## [EXERCISE GOAL]
Return a faithful copy of all the entries, omitting the images.

○ ○ ○ ○ ○

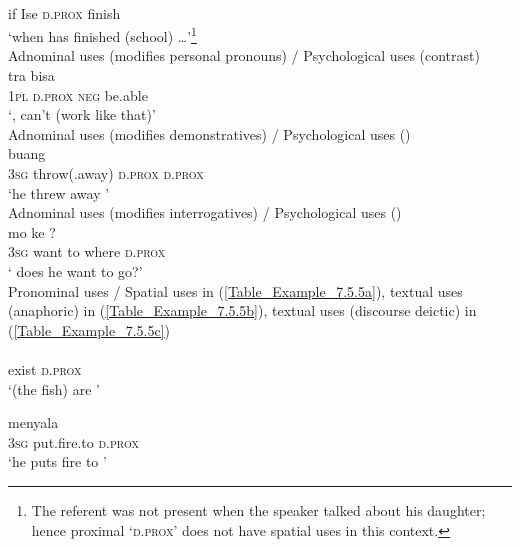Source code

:{\ex\label{Table_Example_7.5.1c}
    { } \\
 {if} {Ise} \textsc{d.prox} {finish}\\
\glt ‘when  has finished (school) \ldots’\footnote{The referent  was not present when the speaker talked about his daughter; hence proximal  ‘\textsc{d.prox}’ does not have spatial uses in this context.} \\
\z
\z
\ea
\label{Table_Example_7.5.2}
Adnominal uses (modifies personal pronouns) / Psychological uses (contrast)\\
\gll  {}  {tra} {bisa} \\
\textsc{1pl} \textsc{d.prox} \textsc{neg} be.able  \\
\glt  ‘, can’t (work like   that)’\\
\z
\ea\label{Table_Example_7.5.3}
Adnominal uses (modifies demonstratives) / Psychological uses ()\\
 {buang}    \\
 \textsc{3sg} throw(.away) \textsc{d.prox} \textsc{d.prox}  \\
\glt ‘he threw away ’\\
\z
\ea\label{Table_Example_7.5.4}
Adnominal uses (modifies interrogatives) / Psychological uses ()\\
 {mo} {ke}  ?\\
 \textsc{3sg} want to where \textsc{d.prox}  \\
\glt ‘\bluebold{)} does he want to go?’\\
\z
\ea\label{Table_Example_7.5.5}
Pronominal uses / Spatial uses in (\ref{Table_Example_7.5.5a}), textual uses (anaphoric) in (\ref{Table_Example_7.5.5b}), textual uses (discourse deictic) in (\ref{Table_Example_7.5.5c})\\
\ea\label{Table_Example_7.5.5a}
   \\
 exist \textsc{d.prox}  \\
\glt ‘(the fish) are ’\\
\vspace{5pt}

\ex\label{Table_Example_7.5.5b}
 {menyala}   \\
 \textsc{3sg} put.fire.to \textsc{d.prox}  \\
\glt ‘he puts fire to ’\\
\vspace{5pt}

}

○ ○ ○ ○ ○

## [WRITTEN RESPONSE]
Source code

:{\ex\label{Table_Example_7.5.1c}
    { } \\
 {if} {Ise} \textsc{d.prox} {finish}\\
\glt ‘when  has finished (school) \ldots’\footnote{The referent  was not present when the speaker talked about his daughter; hence proximal  ‘\textsc{d.prox}’ does not have spatial uses in this context.} \\
\z
\z
\ea
\label{Table_Example_7.5.2}
Adnominal uses (modifies personal pronouns) / Psychological uses (contrast)\\
\gll  {}  {tra} {bisa} \\
\textsc{1pl} \textsc{d.prox} \textsc{neg} be.able  \\
\glt  ‘, can’t (work like   that)’\\
\z
\ea\label{Table_Example_7.5.3}
Adnominal uses (modifies demonstratives) / Psychological uses ()\\
 {buang}    \\
 \textsc{3sg} throw(.away) \textsc{d.prox} \textsc{d.prox}  \\
\glt ‘he threw away ’\\
\z
\ea\label{Table_Example_7.5.4}
Adnominal uses (modifies interrogatives) / Psychological uses ()\\
 {mo} {ke}  ?\\
 \textsc{3sg} want to where \textsc{d.prox}  \\
\glt ‘\bluebold{)} does he want to go?’\\
\z
\ea\label{Table_Example_7.5.5}
Pronominal uses / Spatial uses in (\ref{Table_Example_7.5.5a}), textual uses (anaphoric) in (\ref{Table_Example_7.5.5b}), textual uses (discourse deictic) in (\ref{Table_Example_7.5.5c})\\
\ea\label{Table_Example_7.5.5a}
   \\
 exist \textsc{d.prox}  \\
\glt ‘(the fish) are ’\\
\vspace{5pt}

\ex\label{Table_Example_7.5.5b}
 {menyala}   \\
 \textsc{3sg} put.fire.to \textsc{d.prox}  \\
\glt ‘he puts fire to ’\\
\vspace{5pt}

}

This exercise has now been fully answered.